Give again, word for word, every line below from the one that has "A 16 year old" through the one that has "- Check out my awesome", both included, and no others.
(Input records)
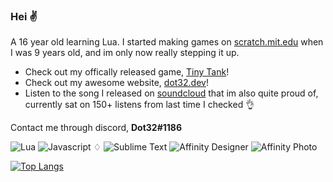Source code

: ### Hei ✌️ 
A 16 year old learning Lua. I started making games on [scratch.mit.edu](https://scratch.mit.edu/users/Dot32/) when I was 9 years old, and im only now really stepping it up. 

- Check out my offically released game, [Tiny Tank](https://dot32.itch.io/tiny-tank)!
- Check out my awesome website, [dot32.dev](https://dot32.dev)!
- Listen to the song I released on [soundcloud](https://soundcloud.com/dot32/journey-to-the-clouds) that im also quite proud of, currently sat on 150+ listens from last time I checked 👌 

Contact me through discord, **Dot32#1186**

<img alt="Lua" src="https://img.shields.io/badge/lua-%232C2D72.svg?style=flat&logo=lua&logoColor=white"/> <img alt="Javascript" src="https://img.shields.io/badge/javascript-%23323330.svg?style=flat&logo=javascript&logoColor=%23F7DF1E"/> ♢ <img alt="Sublime Text" src="https://img.shields.io/badge/sublime_text%20-%23575757.svg?&style=flat&logo=sublime-text&logoColor=important"/> <img alt="Affinity Designer" src="https://img.shields.io/badge/affinity%20desginer%20-%231B72BE.svg?&style=flat&logo=affinity-designer&logoColor=white"/> ![Affinity Photo](https://img.shields.io/badge/affinityphoto-%237E4DD2.svg?style=flat&logo=affinity-photo&logoColor=white)

[![Top Langs](https://github-readme-stats.vercel.app/api/top-langs/?username=Dot32IsCool&layout=compact&langs_count=6&hide=HTML)](https://github.com/anuraghazra/github-readme-stats)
(End Input records)
§ Exercise solution:
A 16 year old learning Lua. I started making games on [scratch.mit.edu](https://scratch.mit.edu/users/Dot32/) when I was 9 years old, and im only now really stepping it up. 

- Check out my offically released game, [Tiny Tank](https://dot32.itch.io/tiny-tank)!
- Check out my awesome website, [dot32.dev](https://dot32.dev)!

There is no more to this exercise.